(Beginning of Given data)
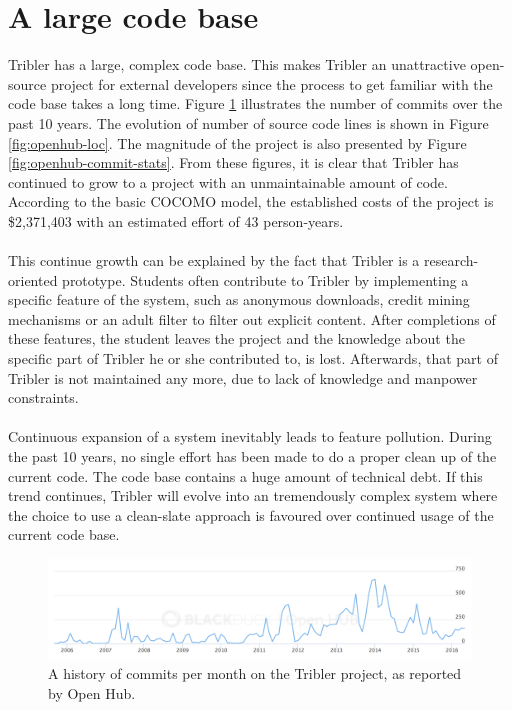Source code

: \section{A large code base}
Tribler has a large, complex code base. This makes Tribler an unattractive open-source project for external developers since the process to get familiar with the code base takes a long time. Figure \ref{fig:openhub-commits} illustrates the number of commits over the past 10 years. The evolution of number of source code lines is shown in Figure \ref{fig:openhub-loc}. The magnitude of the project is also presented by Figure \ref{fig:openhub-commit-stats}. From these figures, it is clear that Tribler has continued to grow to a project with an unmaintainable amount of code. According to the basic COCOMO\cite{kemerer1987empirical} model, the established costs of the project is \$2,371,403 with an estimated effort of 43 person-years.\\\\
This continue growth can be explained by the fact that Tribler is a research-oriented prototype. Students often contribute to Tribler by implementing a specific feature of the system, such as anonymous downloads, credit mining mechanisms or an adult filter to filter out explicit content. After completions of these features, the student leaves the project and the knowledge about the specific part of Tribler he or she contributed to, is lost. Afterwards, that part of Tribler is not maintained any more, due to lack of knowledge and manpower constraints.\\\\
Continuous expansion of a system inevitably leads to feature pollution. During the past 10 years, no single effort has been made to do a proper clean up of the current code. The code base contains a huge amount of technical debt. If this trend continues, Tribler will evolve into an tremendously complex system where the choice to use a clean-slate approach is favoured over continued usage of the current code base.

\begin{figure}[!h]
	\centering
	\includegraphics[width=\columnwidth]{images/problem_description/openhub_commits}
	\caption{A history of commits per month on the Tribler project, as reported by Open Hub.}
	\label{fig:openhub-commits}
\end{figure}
(End of Given data)
(Beginning of Given data)
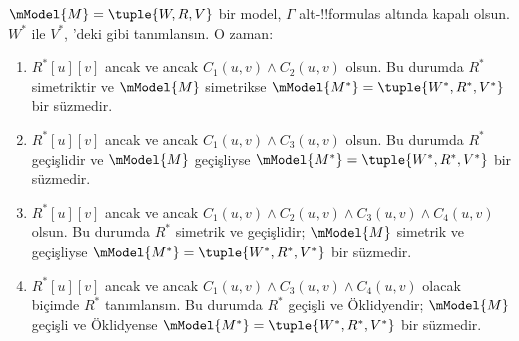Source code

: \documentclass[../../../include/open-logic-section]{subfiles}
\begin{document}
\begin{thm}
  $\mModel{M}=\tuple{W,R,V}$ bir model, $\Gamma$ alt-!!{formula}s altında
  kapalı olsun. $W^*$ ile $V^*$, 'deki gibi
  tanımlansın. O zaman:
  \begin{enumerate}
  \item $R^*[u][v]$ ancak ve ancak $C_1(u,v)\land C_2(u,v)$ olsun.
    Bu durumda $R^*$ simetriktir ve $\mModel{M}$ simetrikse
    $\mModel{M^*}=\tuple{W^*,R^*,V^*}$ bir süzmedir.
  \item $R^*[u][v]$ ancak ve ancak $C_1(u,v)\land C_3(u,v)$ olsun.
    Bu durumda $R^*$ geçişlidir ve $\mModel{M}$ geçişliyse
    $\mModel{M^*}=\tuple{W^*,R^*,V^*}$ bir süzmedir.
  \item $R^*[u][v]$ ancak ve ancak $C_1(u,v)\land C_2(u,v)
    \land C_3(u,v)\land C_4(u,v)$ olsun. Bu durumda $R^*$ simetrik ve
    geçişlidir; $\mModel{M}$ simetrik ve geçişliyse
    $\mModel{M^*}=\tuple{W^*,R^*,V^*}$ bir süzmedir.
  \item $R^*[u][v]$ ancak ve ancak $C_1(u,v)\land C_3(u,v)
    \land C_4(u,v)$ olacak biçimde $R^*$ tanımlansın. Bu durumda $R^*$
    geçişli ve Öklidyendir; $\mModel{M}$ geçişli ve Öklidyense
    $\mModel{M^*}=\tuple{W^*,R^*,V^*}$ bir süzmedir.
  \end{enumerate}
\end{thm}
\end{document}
(End of Given data)
Scanning the data above, copy out every line where "base" is found.

: \section{A large code base}
Tribler has a large, complex code base. This makes Tribler an unattractive open-source project for external developers since the process to get familiar with the code base takes a long time. Figure \ref{fig:openhub-commits} illustrates the number of commits over the past 10 years. The evolution of number of source code lines is shown in Figure \ref{fig:openhub-loc}. The magnitude of the project is also presented by Figure \ref{fig:openhub-commit-stats}. From these figures, it is clear that Tribler has continued to grow to a project with an unmaintainable amount of code. According to the basic COCOMO\cite{kemerer1987empirical} model, the established costs of the project is \$2,371,403 with an estimated effort of 43 person-years.\\\\
Continuous expansion of a system inevitably leads to feature pollution. During the past 10 years, no single effort has been made to do a proper clean up of the current code. The code base contains a huge amount of technical debt. If this trend continues, Tribler will evolve into an tremendously complex system where the choice to use a clean-slate approach is favoured over continued usage of the current code base.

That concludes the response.